Also known as glycogen storage disease type II or acid maltase deficiency, this condition is caused by a deficiency in an enzyme which helps the body break down glycogen, a complex sugar. In patients who totally lack the acid alpha-glucosidase (GAA) enzyme, Pome's disease can be very severe, and is usually fatal before the patient's first birthday. Patients with an enzyme deficiency may experience a later onset of the disease and less severe symptoms.

The condition is named for a Dutch physician who first described it in the 1930s. In patients with a GAA deficiency, glycogen starts to build up in the muscles, rather than being broken down and dispersed. Over time, the enzyme starts to leak from the muscles, causing severe damage which leads to muscle weakness. The heart muscle becomes enlarged, and the patient's respiratory muscles can also be affected,which can be very dangerous.
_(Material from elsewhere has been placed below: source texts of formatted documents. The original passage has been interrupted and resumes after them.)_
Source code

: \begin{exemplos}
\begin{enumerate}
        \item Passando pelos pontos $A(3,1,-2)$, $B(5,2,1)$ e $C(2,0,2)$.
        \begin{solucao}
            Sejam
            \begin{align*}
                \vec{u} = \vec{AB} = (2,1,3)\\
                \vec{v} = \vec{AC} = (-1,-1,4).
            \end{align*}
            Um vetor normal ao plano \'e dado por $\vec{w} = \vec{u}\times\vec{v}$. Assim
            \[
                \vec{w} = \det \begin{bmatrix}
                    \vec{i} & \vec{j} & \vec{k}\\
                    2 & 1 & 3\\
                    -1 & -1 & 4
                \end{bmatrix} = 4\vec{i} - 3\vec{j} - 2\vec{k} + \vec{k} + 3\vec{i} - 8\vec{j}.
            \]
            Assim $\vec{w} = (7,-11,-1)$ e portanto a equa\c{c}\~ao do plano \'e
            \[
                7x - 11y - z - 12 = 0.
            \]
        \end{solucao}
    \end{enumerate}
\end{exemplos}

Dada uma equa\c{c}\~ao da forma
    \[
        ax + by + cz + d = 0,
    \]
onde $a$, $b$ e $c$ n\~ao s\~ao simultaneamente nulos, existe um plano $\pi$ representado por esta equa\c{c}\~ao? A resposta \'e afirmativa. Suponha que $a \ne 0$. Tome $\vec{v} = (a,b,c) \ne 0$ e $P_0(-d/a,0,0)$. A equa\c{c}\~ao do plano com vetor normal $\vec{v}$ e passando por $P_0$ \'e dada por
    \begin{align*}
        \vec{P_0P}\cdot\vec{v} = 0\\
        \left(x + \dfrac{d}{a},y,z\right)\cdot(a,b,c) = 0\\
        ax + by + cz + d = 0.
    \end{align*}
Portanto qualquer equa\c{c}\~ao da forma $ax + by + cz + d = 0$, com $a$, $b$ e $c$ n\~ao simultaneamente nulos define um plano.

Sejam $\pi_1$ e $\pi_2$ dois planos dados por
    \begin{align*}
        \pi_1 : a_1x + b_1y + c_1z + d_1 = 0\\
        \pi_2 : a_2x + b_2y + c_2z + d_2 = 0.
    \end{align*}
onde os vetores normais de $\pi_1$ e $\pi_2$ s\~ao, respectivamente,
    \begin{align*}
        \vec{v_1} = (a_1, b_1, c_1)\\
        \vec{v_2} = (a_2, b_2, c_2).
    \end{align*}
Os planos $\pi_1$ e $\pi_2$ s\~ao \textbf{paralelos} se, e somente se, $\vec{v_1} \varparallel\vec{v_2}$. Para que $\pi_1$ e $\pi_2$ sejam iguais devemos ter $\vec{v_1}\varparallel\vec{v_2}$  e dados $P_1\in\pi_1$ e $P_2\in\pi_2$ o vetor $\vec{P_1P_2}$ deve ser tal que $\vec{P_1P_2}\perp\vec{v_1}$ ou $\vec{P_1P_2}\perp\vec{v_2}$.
In early onset, also known as infantile, forms of the disease, patients experience heart enlargement and muscle weakness which becomes apparent within a few months of birth. If the heart is severely enlarged and the respiratory muscles are involved, early onset Pompe's disease is usually fatal. Late onset Pompe's disease, which appears in adolescence or adulthood, can be treatable with enzyme replacement combined with exercise and a high protein diet. The later the onset, the better the prognosis for the patient.

A diagnosis usually requires the experience of a geneticist, who can also provide advice about treatment options. In cases of infantile Pompe's disease, enzyme replacement can keep the patient more comfortable and prolong his or her life, especially if treatment is provided early. Parents who learn that they are carriers of the gene may want to discuss their options with a geneticist if they intend to have additional children, and asymptomatic children of carriers may want to be tested to determine whether or not they are carriers as well, as this information may be important.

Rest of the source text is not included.